# What to work on
Search the material below for lines containing the string "radiald", and copy every one you find.

# Data listing
[Start of section]

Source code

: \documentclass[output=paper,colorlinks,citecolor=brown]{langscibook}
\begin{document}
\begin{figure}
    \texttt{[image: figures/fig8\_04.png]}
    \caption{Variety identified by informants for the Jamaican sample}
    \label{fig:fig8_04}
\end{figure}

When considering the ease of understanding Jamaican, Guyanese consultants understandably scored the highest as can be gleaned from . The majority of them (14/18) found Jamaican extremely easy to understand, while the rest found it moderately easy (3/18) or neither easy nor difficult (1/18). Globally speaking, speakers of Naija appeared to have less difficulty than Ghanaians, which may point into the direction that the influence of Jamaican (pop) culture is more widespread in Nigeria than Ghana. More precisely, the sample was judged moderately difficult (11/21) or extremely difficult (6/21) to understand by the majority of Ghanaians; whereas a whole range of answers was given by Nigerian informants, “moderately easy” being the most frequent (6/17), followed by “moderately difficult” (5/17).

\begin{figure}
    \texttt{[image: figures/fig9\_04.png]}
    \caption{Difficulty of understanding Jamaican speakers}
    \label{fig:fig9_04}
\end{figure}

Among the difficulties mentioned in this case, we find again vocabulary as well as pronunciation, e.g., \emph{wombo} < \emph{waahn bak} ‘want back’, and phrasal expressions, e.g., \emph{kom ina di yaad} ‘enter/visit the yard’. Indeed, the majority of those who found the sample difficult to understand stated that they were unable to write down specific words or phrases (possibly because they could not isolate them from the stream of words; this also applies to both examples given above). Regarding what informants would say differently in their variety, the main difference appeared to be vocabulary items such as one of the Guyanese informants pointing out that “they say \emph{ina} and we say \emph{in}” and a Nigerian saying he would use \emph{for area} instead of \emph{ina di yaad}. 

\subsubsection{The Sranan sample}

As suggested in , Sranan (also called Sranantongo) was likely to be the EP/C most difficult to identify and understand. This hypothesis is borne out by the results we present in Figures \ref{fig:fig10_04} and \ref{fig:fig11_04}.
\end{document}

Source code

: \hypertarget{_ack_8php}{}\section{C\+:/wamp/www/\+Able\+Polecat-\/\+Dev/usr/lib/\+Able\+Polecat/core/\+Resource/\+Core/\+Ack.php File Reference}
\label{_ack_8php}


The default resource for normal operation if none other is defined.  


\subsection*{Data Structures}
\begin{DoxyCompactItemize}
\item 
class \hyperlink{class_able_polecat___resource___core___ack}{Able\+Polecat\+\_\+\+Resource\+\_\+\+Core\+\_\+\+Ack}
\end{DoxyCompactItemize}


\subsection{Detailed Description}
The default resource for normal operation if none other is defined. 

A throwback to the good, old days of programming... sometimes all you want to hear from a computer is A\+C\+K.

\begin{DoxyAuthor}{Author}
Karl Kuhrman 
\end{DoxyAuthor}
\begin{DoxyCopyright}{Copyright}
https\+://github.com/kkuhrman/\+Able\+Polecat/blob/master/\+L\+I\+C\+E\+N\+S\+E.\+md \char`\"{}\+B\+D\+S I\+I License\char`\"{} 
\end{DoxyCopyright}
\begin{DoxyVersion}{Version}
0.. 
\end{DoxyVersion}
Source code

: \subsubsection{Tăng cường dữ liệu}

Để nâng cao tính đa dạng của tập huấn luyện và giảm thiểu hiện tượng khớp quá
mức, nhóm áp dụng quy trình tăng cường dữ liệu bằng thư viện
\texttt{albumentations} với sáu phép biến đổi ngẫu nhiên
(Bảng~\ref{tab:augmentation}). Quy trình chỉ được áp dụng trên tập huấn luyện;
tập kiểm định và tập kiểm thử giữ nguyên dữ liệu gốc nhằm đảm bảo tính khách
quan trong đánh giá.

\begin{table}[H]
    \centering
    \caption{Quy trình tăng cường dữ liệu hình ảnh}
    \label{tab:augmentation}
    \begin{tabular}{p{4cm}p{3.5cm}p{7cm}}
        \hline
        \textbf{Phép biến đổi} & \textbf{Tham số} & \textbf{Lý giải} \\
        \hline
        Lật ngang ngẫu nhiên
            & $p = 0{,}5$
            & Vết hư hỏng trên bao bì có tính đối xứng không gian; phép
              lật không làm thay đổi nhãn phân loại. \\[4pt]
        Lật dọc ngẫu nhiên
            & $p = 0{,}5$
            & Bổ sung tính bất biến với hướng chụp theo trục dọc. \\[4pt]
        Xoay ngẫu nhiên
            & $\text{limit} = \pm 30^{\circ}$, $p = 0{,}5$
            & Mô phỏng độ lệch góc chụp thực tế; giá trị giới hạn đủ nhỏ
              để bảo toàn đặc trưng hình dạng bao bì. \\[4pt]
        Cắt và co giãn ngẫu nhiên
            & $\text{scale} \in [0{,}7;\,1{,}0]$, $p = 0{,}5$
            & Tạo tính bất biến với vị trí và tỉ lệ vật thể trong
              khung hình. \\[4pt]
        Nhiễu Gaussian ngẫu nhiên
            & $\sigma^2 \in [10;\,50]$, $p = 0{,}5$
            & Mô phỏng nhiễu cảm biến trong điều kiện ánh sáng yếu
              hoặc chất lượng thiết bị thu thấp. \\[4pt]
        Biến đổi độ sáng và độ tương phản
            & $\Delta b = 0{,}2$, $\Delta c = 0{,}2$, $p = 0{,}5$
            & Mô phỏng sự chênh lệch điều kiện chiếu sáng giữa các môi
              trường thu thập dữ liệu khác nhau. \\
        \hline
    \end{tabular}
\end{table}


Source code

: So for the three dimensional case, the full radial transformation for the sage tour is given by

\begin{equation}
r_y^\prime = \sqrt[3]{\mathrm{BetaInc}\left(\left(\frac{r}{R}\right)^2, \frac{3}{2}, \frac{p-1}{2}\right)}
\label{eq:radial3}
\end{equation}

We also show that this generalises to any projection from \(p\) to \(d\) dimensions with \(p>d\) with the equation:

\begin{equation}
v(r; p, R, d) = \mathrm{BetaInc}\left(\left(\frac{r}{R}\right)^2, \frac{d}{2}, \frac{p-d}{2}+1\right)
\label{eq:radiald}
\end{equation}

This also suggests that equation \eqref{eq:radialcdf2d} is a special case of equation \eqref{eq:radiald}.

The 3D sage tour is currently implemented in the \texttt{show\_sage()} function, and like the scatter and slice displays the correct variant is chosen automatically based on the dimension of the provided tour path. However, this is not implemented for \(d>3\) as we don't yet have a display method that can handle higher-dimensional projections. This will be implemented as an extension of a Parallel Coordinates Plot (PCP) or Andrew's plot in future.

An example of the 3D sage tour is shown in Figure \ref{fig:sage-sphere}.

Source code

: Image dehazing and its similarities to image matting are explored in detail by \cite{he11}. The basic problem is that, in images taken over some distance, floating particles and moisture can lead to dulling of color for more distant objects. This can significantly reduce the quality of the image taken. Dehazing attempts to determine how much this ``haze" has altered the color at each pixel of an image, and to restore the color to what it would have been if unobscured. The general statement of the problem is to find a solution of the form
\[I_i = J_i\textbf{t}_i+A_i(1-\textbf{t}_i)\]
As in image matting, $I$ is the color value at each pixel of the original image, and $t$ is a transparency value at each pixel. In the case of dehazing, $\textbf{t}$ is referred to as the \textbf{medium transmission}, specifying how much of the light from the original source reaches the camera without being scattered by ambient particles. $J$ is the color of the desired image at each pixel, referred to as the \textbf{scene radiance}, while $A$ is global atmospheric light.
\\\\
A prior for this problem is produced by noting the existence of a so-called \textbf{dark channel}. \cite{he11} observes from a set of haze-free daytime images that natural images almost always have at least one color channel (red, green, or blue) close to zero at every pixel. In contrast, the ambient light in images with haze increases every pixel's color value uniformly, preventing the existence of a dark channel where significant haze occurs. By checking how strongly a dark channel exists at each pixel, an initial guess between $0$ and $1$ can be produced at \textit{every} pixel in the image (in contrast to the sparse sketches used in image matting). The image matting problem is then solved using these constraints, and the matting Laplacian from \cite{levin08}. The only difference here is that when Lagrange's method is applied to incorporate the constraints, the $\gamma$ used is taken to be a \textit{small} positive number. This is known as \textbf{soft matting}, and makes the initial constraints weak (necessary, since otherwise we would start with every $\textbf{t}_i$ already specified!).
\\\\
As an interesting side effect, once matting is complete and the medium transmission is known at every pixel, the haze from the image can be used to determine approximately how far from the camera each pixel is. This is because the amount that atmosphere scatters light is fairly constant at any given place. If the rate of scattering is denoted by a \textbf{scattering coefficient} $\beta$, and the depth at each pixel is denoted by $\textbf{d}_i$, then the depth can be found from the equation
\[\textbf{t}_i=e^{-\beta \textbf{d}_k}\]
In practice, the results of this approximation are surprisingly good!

[End of section]

# Exercise answer
\label{eq:radiald}
This also suggests that equation \eqref{eq:radialcdf2d} is a special case of equation \eqref{eq:radiald}.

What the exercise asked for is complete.